Task details: Each line in the listing below that contains "Escenario" should be returned.

>>

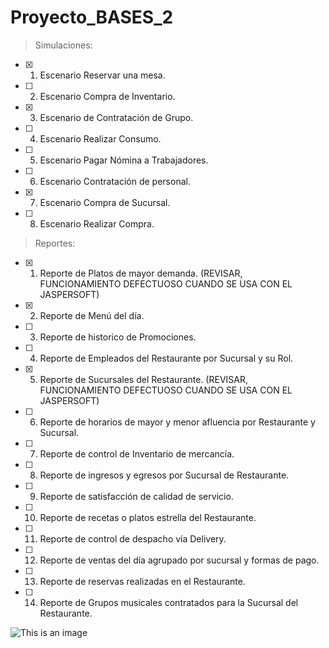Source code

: # Proyecto_BASES_2

> Simulaciones:

- [x] 1)  Escenario Reservar una mesa.
- [ ] 2)  Escenario Compra de Inventario.
- [x] 3)  Escenario de Contratación de Grupo.
- [ ] 4)  Escenario Realizar Consumo.
- [ ] 5)  Escenario Pagar Nómina a Trabajadores.
- [ ] 6)  Escenario Contratación de personal.
- [x] 7)  Escenario Compra de Sucursal.
- [ ] 8)  Escenario Realizar Compra.

> Reportes:

- [x] 1)  Reporte de Platos de mayor demanda.  (REVISAR, FUNCIONAMIENTO DEFECTUOSO CUANDO SE USA CON EL JASPERSOFT)
- [x] 2)  Reporte de Menú del día.
- [ ] 3)  Reporte de historico de Promociones.
- [ ] 4)  Reporte de Empleados del Restaurante por Sucursal y su Rol.
- [x] 5)  Reporte de Sucursales del Restaurante.   (REVISAR, FUNCIONAMIENTO DEFECTUOSO CUANDO SE USA CON EL JASPERSOFT)
- [ ] 6)  Reporte de horarios de mayor y menor afluencia por Restaurante y Sucursal.
- [ ] 7)  Reporte de control de Inventario de mercancía.
- [ ] 8)  Reporte de ingresos y egresos por Sucursal de Restaurante.
- [ ] 9)  Reporte de satisfacción de calidad de servicio.
- [ ] 10)  Reporte de recetas o platos estrella del Restaurante.
- [ ] 11)  Reporte de control de despacho vía Delivery.
- [ ] 12)  Reporte de ventas del día agrupado por sucursal y formas de pago.
- [ ] 13)  Reporte de reservas realizadas en el Restaurante.
- [ ] 14)  Reporte de Grupos musicales contratados para la Sucursal del Restaurante.

![This is an image](https://encrypted-tbn0.gstatic.com/images?q=tbn:ANd9GcQetv0pyynebw9fsjAYFVAmMdAailUHKOwFpdRKwkmw_dvECF7JwJT-BeFn5R2WzUR-Ex0&usqp=CAU)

<<

Response to this task:
- [x] 1)  Escenario Reservar una mesa.
- [ ] 2)  Escenario Compra de Inventario.
- [x] 3)  Escenario de Contratación de Grupo.
- [ ] 4)  Escenario Realizar Consumo.
- [ ] 5)  Escenario Pagar Nómina a Trabajadores.
- [ ] 6)  Escenario Contratación de personal.
- [x] 7)  Escenario Compra de Sucursal.
- [ ] 8)  Escenario Realizar Compra.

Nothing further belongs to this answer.